自己紹介<子宮内膜症と私>
診療では子宮内膜症の予防と治療に力を入れています。
それは、私自身が子宮内膜症で辛い思いをしたからです。
子宮内膜症は痛みや不妊の原因になるので予防が何よりも重要!
ありがたいことに、低用量ピルで子宮内膜症を予防することができます。
子宮内膜症で苦しむ女性を少しでも減らしたいという思いから、10代~20代女性に低用量ピルをお勧めしています。
子宮内膜症については産婦人科学会ホームページをご覧ください。こちらから>
☆生理痛のある女子は将来子宮内膜症になりやすい
☆子宮内膜症は不妊症の原因になる
☆子宮内膜症性卵巣チョコレート嚢胞はがん化のリスクがある
このことは今では産婦人科医の常識ですが、私の若い頃はそんな概念はありませんでした。
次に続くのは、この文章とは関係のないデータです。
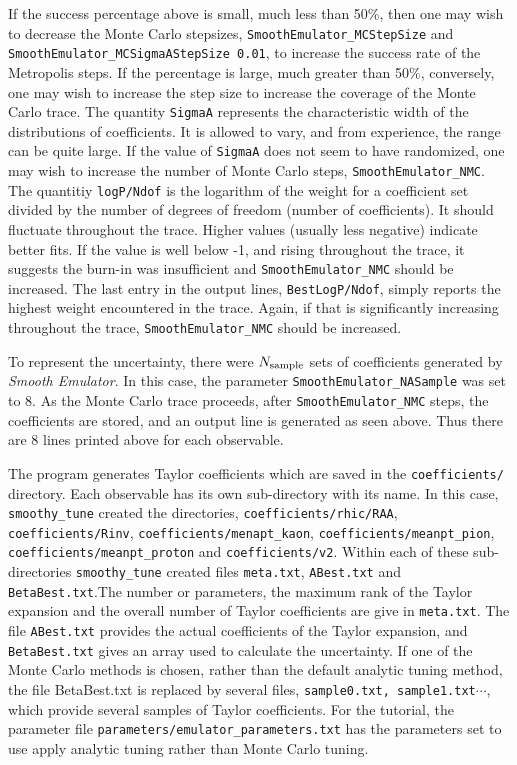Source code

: \documentclass[UserManual.tex]{subfiles}
\begin{document}
If the success percentage above is small, much less than 50\%, then one may wish to decrease the Monte Carlo stepsizes, {\tt SmoothEmulator\_MCStepSize} and {\tt SmoothEmulator\_MCSigmaAStepSize 0.01}, to increase the success rate of the Metropolis steps. If the percentage is large, much greater than 50\%, conversely, one may wish to increase the step size to increase the coverage of the Monte Carlo trace. The quantity {\tt SigmaA} represents the characteristic width of the distributions of coefficients. It is allowed to vary, and from experience, the range can be quite large. If the value of {\tt SigmaA} does not seem to have randomized, one may wish to increase the number of Monte Carlo steps, {\tt  SmoothEmulator\_NMC}. The quantitiy {\tt logP/Ndof} is the logarithm of the weight for a coefficient set divided by the number of degrees of freedom (number of coefficients). It should fluctuate throughout the trace. Higher values (usually less negative) indicate better fits. If the value is well below -1, and rising throughout the trace, it suggests the burn-in was insufficient and {\tt  SmoothEmulator\_NMC} should be increased. The last entry in the output lines, {\tt BestLogP/Ndof}, simply reports the highest weight encountered in the trace. Again, if that is significantly increasing throughout the trace, {\tt  SmoothEmulator\_NMC} should be increased. 

To represent the uncertainty, there were $N_{\rm sample}$ sets of coefficients generated by {\it Smooth Emulator}. In this case, the parameter {\tt SmoothEmulator\_NASample} was set to 8. As the Monte Carlo trace proceeds, after {\tt SmoothEmulator\_NMC} steps, the coefficients are stored, and an output line is generated as seen above. Thus there are 8 lines printed above for each observable.

The program generates Taylor coefficients which are saved in the {\tt coefficients/} directory. Each observable has its own sub-directory with its name. In this case, {\tt smoothy\_tune} created the directories, {\tt coefficients/rhic/RAA}, {\tt coefficients/Rinv}, {\tt coefficients/menapt\_kaon}, {\tt coefficients/meanpt\_pion}, {\tt coefficients/meanpt\_proton} and {\tt coefficients/v2}. Within each of these sub-directories {\tt smoothy\_tune} created files {\tt meta.txt}, {\tt ABest.txt} and {\tt BetaBest.txt}.The number or parameters, the maximum rank of the Taylor expansion and the overall number of Taylor coefficients are give in {\tt meta.txt}. The file {\tt ABest.txt} provides the actual coefficients of the Taylor expansion, and {\tt BetaBest.txt} gives an array used to calculate the uncertainty. If one of the Monte Carlo methods is chosen, rather than the default analytic tuning method, the file {BetaBest.txt} is replaced by several files, {\tt sample0.txt, sample1.txt}$\cdots$, which provide several samples of Taylor coefficients. For the tutorial, the parameter file {\tt parameters/emulator\_parameters.txt} has the parameters set to use apply analytic tuning rather than Monte Carlo tuning.
\end{document}
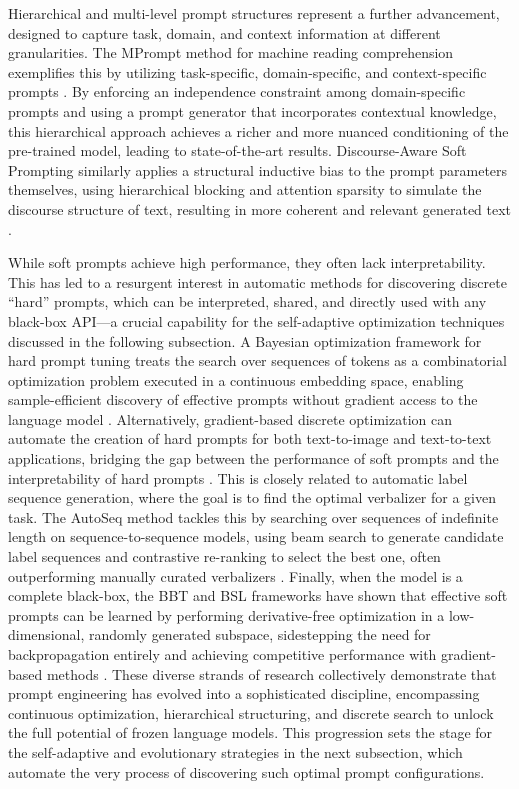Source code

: \documentclass[11pt]{article}
\begin{document}
Hierarchical and multi-level prompt structures represent a further advancement, designed to capture task, domain, and context information at different granularities. The MPrompt method for machine reading comprehension exemplifies this by utilizing task-specific, domain-specific, and context-specific prompts \cite{ref162}. By enforcing an independence constraint among domain-specific prompts and using a prompt generator that incorporates contextual knowledge, this hierarchical approach achieves a richer and more nuanced conditioning of the pre-trained model, leading to state-of-the-art results. Discourse-Aware Soft Prompting similarly applies a structural inductive bias to the prompt parameters themselves, using hierarchical blocking and attention sparsity to simulate the discourse structure of text, resulting in more coherent and relevant generated text \cite{ref163}.

While soft prompts achieve high performance, they often lack interpretability. This has led to a resurgent interest in automatic methods for discovering discrete ``hard'' prompts, which can be interpreted, shared, and directly used with any black-box API---a crucial capability for the self-adaptive optimization techniques discussed in the following subsection. A Bayesian optimization framework for hard prompt tuning treats the search over sequences of tokens as a combinatorial optimization problem executed in a continuous embedding space, enabling sample-efficient discovery of effective prompts without gradient access to the language model \cite{ref164}. Alternatively, gradient-based discrete optimization can automate the creation of hard prompts for both text-to-image and text-to-text applications, bridging the gap between the performance of soft prompts and the interpretability of hard prompts \cite{ref165}. This is closely related to automatic label sequence generation, where the goal is to find the optimal verbalizer for a given task. The AutoSeq method tackles this by searching over sequences of indefinite length on sequence-to-sequence models, using beam search to generate candidate label sequences and contrastive re-ranking to select the best one, often outperforming manually curated verbalizers \cite{ref166}. Finally, when the model is a complete black-box, the BBT and BSL frameworks have shown that effective soft prompts can be learned by performing derivative-free optimization in a low-dimensional, randomly generated subspace, sidestepping the need for backpropagation entirely and achieving competitive performance with gradient-based methods \cite{ref167,ref168}. These diverse strands of research collectively demonstrate that prompt engineering has evolved into a sophisticated discipline, encompassing continuous optimization, hierarchical structuring, and discrete search to unlock the full potential of frozen language models. This progression sets the stage for the self-adaptive and evolutionary strategies in the next subsection, which automate the very process of discovering such optimal prompt configurations.
\end{document}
だから、私は生理痛を放置して子宮内膜症になりました。
幸い27歳で妊娠したので子どもは一人いますが、二人目ができませんでした。
卵巣チョコレート嚢胞は8㎝もの大きさまで育ててしまいました。
<生理痛を放置>
中・高校生のころから生理痛に悩まされていました。
妊娠・授乳中は生理が無くて楽でしたが、30歳で生理が再開すると痛みは再発、そのうちに生理でない時にも原因不明の腹痛や発熱に悩まされるようになりました。
<続発性不妊症で検査>
なかなか二人目ができなかったので、不妊症の検査は一通りしました。
後から考えると、不妊の原因の一つは子宮内膜症ですね。
でも、一人子どもがいたので、治療は何となく、積極的にはしませんでした。
それがよくなかったと思います。
妊娠できない→子宮内膜症が悪化という悪循環を繰り返していたことになります。
当時の私の反省から、子宮内膜症合併の不妊症患者さんには積極的に不妊治療をすることをお勧めしてます。
<チョコレート嚢胞が8㎝と増大>
チョコレート嚢胞4㎝が最初に見つかったのは34歳の時です。
その後は半年ごとに検査をしてましたが、大きさに変わりありませんでした。
ところが、36歳の1999年5月、半年ぶりに超音波検査をしたところ、卵巣チョコレート嚢胞が8cmにまで増大、さらにマーカーは3桁まで上昇していました。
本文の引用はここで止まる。